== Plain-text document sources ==

[Start of section]

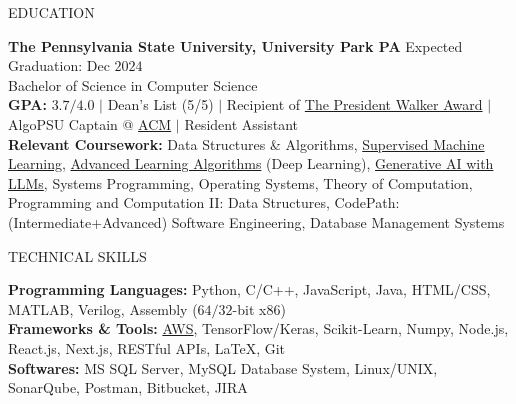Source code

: \documentclass{resume} %
\begin{document}

\begin{rSection}{EDUCATION}

{\bf The Pennsylvania State University, University Park PA} \hfill {Expected Graduation: Dec $2024$}\\
{Bachelor of Science in Computer Science}\\
{\bf GPA:} $3.7/4.0$ $\vert$ Dean's List (5/5) $\vert$ Recipient of \href{https://awardsrecognition.psu.edu/student/undergraduate-scholastic-awards/}{The President Walker Award} $\vert$ AlgoPSU Captain @ \href{https://acm.psu.edu/algopsu/}{ACM} $\vert$ Resident Assistant\\
{\bf Relevant Coursework:} Data Structures \& Algorithms, \href{https://www.coursera.org/account/accomplishments/verify/JYX5UB5YP4YD}{Supervised Machine Learning}, \href{https://www.coursera.org/account/accomplishments/records/PBF4QN2KQL4Z}{Advanced Learning Algorithms} (Deep Learning), \href{https://www.coursera.org/account/accomplishments/verify/3W6HA4ZC7UTY}{Generative AI with LLMs}, Systems Programming, Operating Systems, Theory of Computation, Programming and Computation II: Data Structures, CodePath: (Intermediate+Advanced) Software Engineering, Database Management Systems
\end{rSection}


\begin{rSection}{TECHNICAL SKILLS}

{\bf Programming Languages:} Python, C/C++, JavaScript, Java, HTML/CSS, MATLAB, Verilog, Assembly ($64/32$-bit x$86$)\\
{\bf Frameworks \& Tools:} \href{https://www.coursera.org/account/accomplishments/verify/7L8L8YQTMCPZ}{AWS}, TensorFlow/Keras, Scikit-Learn, Numpy, Node.js, React.js, Next.js, RESTful APIs, \LaTeX, Git\\
{\bf Softwares:} MS SQL Server, MySQL Database System, Linux/UNIX, SonarQube, Postman, Bitbucket, JIRA

\end{rSection}
\end{document}
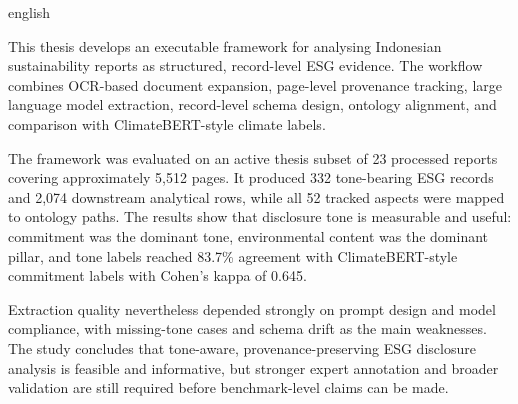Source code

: 
\begin{thesisabstract}{english}
  \abstractmetadata

This thesis develops an executable framework for analysing Indonesian
sustainability reports as structured, record-level ESG evidence. The workflow
combines OCR-based document expansion, page-level provenance tracking, large
language model extraction, record-level schema design, ontology alignment, and
comparison with ClimateBERT-style climate labels.

The framework was evaluated on an active thesis subset of 23 processed reports
covering approximately 5,512 pages. It produced 332 tone-bearing ESG records
and 2,074 downstream analytical rows, while all 52 tracked aspects were mapped
to ontology paths. The results show that disclosure tone is measurable and
useful: commitment was the dominant tone, environmental content was the
dominant pillar, and tone labels reached 83.7\% agreement with
ClimateBERT-style commitment labels with Cohen's kappa of 0.645.

Extraction quality nevertheless depended strongly on prompt design and model
compliance, with missing-tone cases and schema drift as the main weaknesses.
The study concludes that tone-aware, provenance-preserving ESG disclosure
analysis is feasible and informative, but stronger expert annotation and
broader validation are still required before benchmark-level claims can be
made.
\end{thesisabstract}

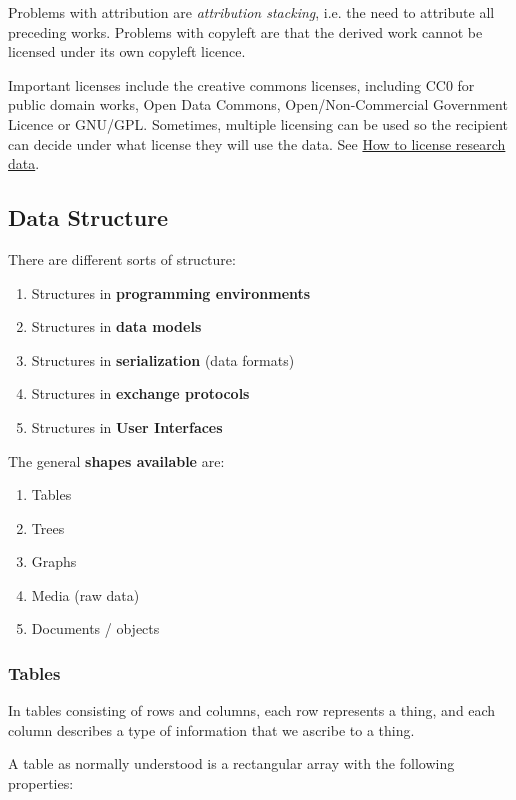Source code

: Problems with attribution are \textit{attribution stacking}, i.e. the need to attribute all preceding works. Problems with copyleft are that the derived work cannot be licensed under its own copyleft licence.

Important licenses include the creative commons licenses, including CC0 for public domain works, Open Data Commons, Open/Non-Commercial Government Licence or GNU/GPL. Sometimes, multiple licensing can be used so the recipient can decide under what license they will use the data. See \href{https://www.dcc.ac.uk/guidance/how-guides/license-research-data#x1-8000}{How to license research data}.


\subsection{Data Structure}

There are different sorts of structure:

\begin{enumerate}
	\item Structures in \textbf{programming environments}
	\item Structures in \textbf{data models}
	\item Structures in \textbf{serialization} (data formats)
	\item Structures in \textbf{exchange protocols}
	\item Structures in \textbf{User Interfaces}
\end{enumerate}

The general \textbf{shapes available} are:

\begin{enumerate}
	\item Tables
	\item Trees
	\item Graphs
	\item Media (raw data)
	\item Documents / objects
\end{enumerate}

\subsubsection{Tables}

In tables consisting of rows and columns, each row represents a thing, and each column describes a type of information that we ascribe to a thing. 

A table as normally understood is a rectangular array with the following properties:

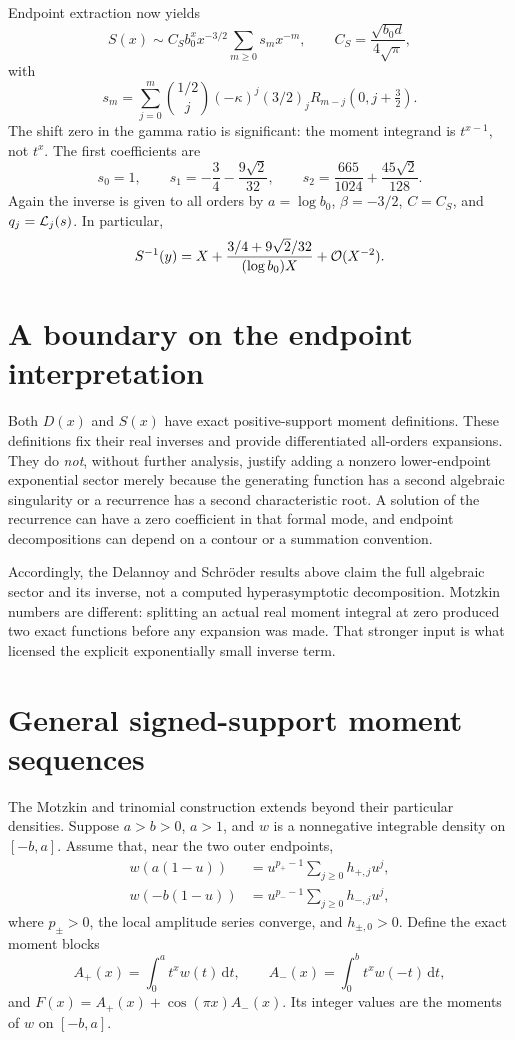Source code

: \documentclass[11pt,openany]{book}
\numberwithin{equation}{chapter}
\theoremstyle{plain}
\theoremstyle{definition}
\theoremstyle{remark}
\newcommand{\ddn}{\mathrm d}                  %
\newcommand{\rising}[2]{(#1)_{#2}}
\begin{document}
Endpoint extraction now yields
\begin{equation}
 S(x)\sim C_S b_0^xx^{-3/2}\sum_{m\ge0}s_mx^{-m},
 \qquad C_S=\frac{\sqrt{b_0d}}{4\sqrt\pi},
 \label{t2:eq:schroder-asymp}
\end{equation}
with
\begin{equation}
 s_m=\sum_{j=0}^m\binom{1/2}{j}(-\kappa)^j
                  \rising{3/2}{j}R_{m-j}(0,j+\tfrac32).
 \label{t2:eq:schroder-coeff}
\end{equation}
The shift zero in the gamma ratio is significant: the moment integrand is $t^{x-1}$, not $t^x$. The first coefficients are
\[
 s_0=1,\qquad s_1=-\frac34-\frac{9\sqrt2}{32},\qquad
 s_2=\frac{665}{1024}+\frac{45\sqrt2}{128}.
\]
Again the inverse is given to all orders by $a=\log b_0$, $\beta=-3/2$, $C=C_S$, and $q_j=\cL_j(s)$. In particular,
\[
 S^{-1}(y)=X+\frac{3/4+9\sqrt2/32}{(\log b_0)X}+\bigO(X^{-2}).
\]

\section{A boundary on the endpoint interpretation}

Both $D(x)$ and $S(x)$ have exact positive-support moment definitions. These definitions fix their real inverses and provide differentiated all-orders expansions. They do \emph{not}, without further analysis, justify adding a nonzero lower-endpoint exponential sector merely because the generating function has a second algebraic singularity or a recurrence has a second characteristic root. A solution of the recurrence can have a zero coefficient in that formal mode, and endpoint decompositions can depend on a contour or a summation convention.

Accordingly, the Delannoy and Schr\"oder results above claim the full algebraic sector and its inverse, not a computed hyperasymptotic decomposition. Motzkin numbers are different: splitting an actual real moment integral at zero produced two exact functions before any expansion was made. That stronger input is what licensed the explicit exponentially small inverse term.
\section{General signed-support moment sequences}
The Motzkin and trinomial construction extends beyond their particular densities. Suppose $a>b>0$, $a>1$, and $w$ is a nonnegative integrable density on $[-b,a]$. Assume that, near the two outer endpoints,
\begin{align}
 w(a(1-u))&=u^{p_+-1}\sum_{j\ge0}h_{+,j}u^j,\nonumber\\
 w(-b(1-u))&=u^{p_--1}\sum_{j\ge0}h_{-,j}u^j,
 \label{t1:eq:generalendpoints}
\end{align}
where $p_\pm>0$, the local amplitude series converge, and $h_{\pm,0}>0$. Define the exact moment blocks
\[
 A_+(x)=\int_0^a t^xw(t)\,\ddn t,\qquad
 A_-(x)=\int_0^b t^xw(-t)\,\ddn t,
\]
and $F(x)=A_+(x)+\cos(\pi x)A_-(x)$. Its integer values are the moments of $w$ on $[-b,a]$.
\end{document}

[End of section]

Copy nothing but the lines above from the one with "Extraction quality nevertheless" to the one with "own copyleft licence.", inclusive, word for word. Leave every picture out.

== Finished exercise ==
Extraction quality nevertheless depended strongly on prompt design and model
compliance, with missing-tone cases and schema drift as the main weaknesses.
The study concludes that tone-aware, provenance-preserving ESG disclosure
analysis is feasible and informative, but stronger expert annotation and
broader validation are still required before benchmark-level claims can be
made.
\end{thesisabstract}

Source code

: Problems with attribution are \textit{attribution stacking}, i.e. the need to attribute all preceding works. Problems with copyleft are that the derived work cannot be licensed under its own copyleft licence.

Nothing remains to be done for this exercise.